Before I moved to Charlottesville, I already had a picture in my mind of the perfect place to live. It was a university town with a balance between culture and country. A place with a liberal view of the world that retained its history. A river ran through the middle. You could get a job that paid enough money to buy a house, in the city or the country, depending on your preference.
I’ve tried to find U-topia before, and when I was living near Western Carolina University, the search put me in the middle of a conversation about the difference between a college town and a town with a college. In one, the university is an economic and cultural center that enhances but doesn’t subsume the flavor of the place. In the other, it’s more like an occupying Roman army.
Missoula, Madison, Eugene, Burlington are all neat cities, and they exemplify how in practice there is always a creative tension between school and town. Universities, like armies, want to grow. University towns, which people choose to live in because they are not big cities, don’t.
In my U-topia, I bike to work instead of driving. I can hear music any night of the week. My neighbors wave. I can walk to the river. The food and drink are city good.

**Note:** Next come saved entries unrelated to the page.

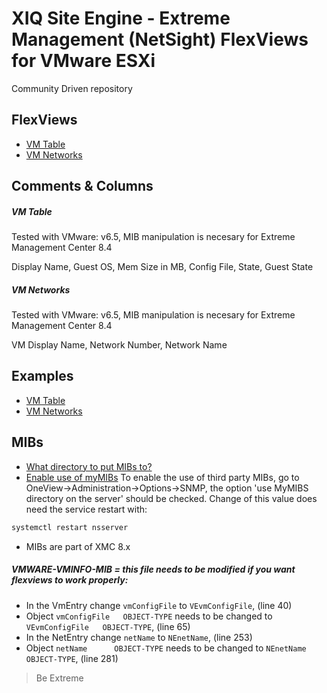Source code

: # XIQ Site Engine - Extreme Management (NetSight) FlexViews for VMware ESXi

Community Driven repository


## FlexViews
* [VM Table](tpl/VMware_vmTable.tpl)
* [VM Networks](tpl/VMware_vmNet.tpl)

## Comments & Columns

##### VM Table
Tested with VMware: v6.5, MIB manipulation is necesary for Extreme Management Center 8.4

Display Name, Guest OS, Mem Size in MB, Config File, State, Guest State

##### VM Networks
Tested with VMware: v6.5, MIB manipulation is necesary for Extreme Management Center 8.4

VM Display Name, Network Number, Network Name


## Examples
* [VM Table](sample/VMware_vmTable.PNG)
* [VM Networks](sample/VMware_vmNet.PNG)


## MIBs
* [What directory to put MIBs to?](https://extremeportal.force.com/ExtrArticleDetail?an=000080448)
* [Enable use of myMIBs](https://emc.extremenetworks.com/content/oneview/docs/admin/options/docs/ov_admin_options_snmp.html)
To enable the use of third party MIBs, go to OneView->Administration->Options->SNMP, the option 'use MyMIBS directory on the server' should be checked. Change of this value does need the service restart with:
```bash
systemctl restart nsserver
```
* MIBs are part of XMC 8.x
##### VMWARE-VMINFO-MIB = this file needs to be modified if you want flexviews to work properly:
- In the VmEntry change `vmConfigFile` to `VEvmConfigFile`, (line 40)
- Object `vmConfigFile   OBJECT-TYPE` needs to be changed to `VEvmConfigFile   OBJECT-TYPE`, (line 65)
- In the NetEntry change `netName` to `NEnetName`, (line 253)
- Object `netName      OBJECT-TYPE` needs to be changed to `NEnetName      OBJECT-TYPE`, (line 281)


>Be Extreme
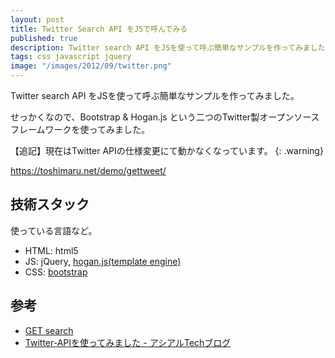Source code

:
 ```yaml
---
layout: post
title: Twitter Search API をJSで呼んでみる
published: true
description: Twitter search API をJSを使って呼ぶ簡単なサンプルを作ってみました。せっかくなので、Bootstrap & Hogan.js という二つのTwitter製オープンソースフレームワークを使ってみました。
tags: css javascript jquery
image: "/images/2012/09/twitter.png"
---
```


Twitter search API をJSを使って呼ぶ簡単なサンプルを作ってみました。

せっかくなので、Bootstrap & Hogan.js という二つのTwitter製オープンソースフレームワークを使ってみました。

【追記】現在はTwitter APIの仕様変更にて動かなくなっています。
{: .warning}

<https://toshimaru.net/demo/gettweet/>

## 技術スタック

使っている言語など。

* HTML: html5
* JS: jQuery, [hogan.js(template engine)](https://twitter.github.io/hogan.js/)
* CSS: [bootstrap](https://getbootstrap.com/)

## 参考

- [GET search](https://dev.twitter.com/docs/api/1/get/search)
- [Twitter-APIを使ってみました - アシアルTechブログ](https://blog.asial.co.jp/659/)
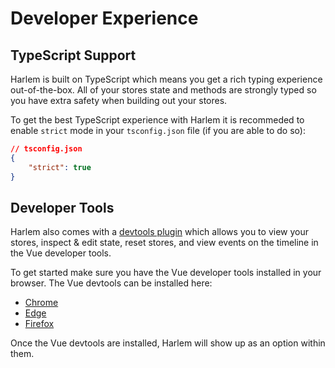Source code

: # Developer Experience

## TypeScript Support

Harlem is built on TypeScript which means you get a rich typing experience out-of-the-box. All of your stores state and methods are strongly typed so you have extra safety when building out your stores.

To get the best TypeScript experience with Harlem it is recommeded to enable `strict` mode in your `tsconfig.json` file (if you are able to do so):

```json
// tsconfig.json
{
    "strict": true
}
```


## Developer Tools

Harlem also comes with a [devtools plugin](/plugins/official/devtools) which allows you to view your stores, inspect & edit state, reset stores, and view events on the timeline in the Vue developer tools.

To get started make sure you have the Vue developer tools installed in your browser. The Vue devtools can be installed here:
- [Chrome](https://chrome.google.com/webstore/detail/vuejs-devtools/nhdogjmejiglipccpnnnanhbledajbpd)
- [Edge](https://microsoftedge.microsoft.com/addons/detail/vuejs-devtools/olofadcdnkkjdfgjcmjaadnlehnnihnl)
- [Firefox](https://addons.mozilla.org/en-US/firefox/addon/vue-js-devtools)

Once the Vue devtools are installed, Harlem will show up as an option within them.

At the Monticello Heritage Harvest Festival last weekend––which was a really exciting demonstration of the energy around sustainable agriculture, local food, and cultural preservation––I remembered something about places. You have to love them as they are…but to love them as they are, you have to want to make them better.
Another one of Jefferson’s paradoxes, I guess. Jean-Jacques Rousseau said he’d rather be a man of paradoxes than one of prejudices. I’d rather live in a place of paradoxes than prejudices.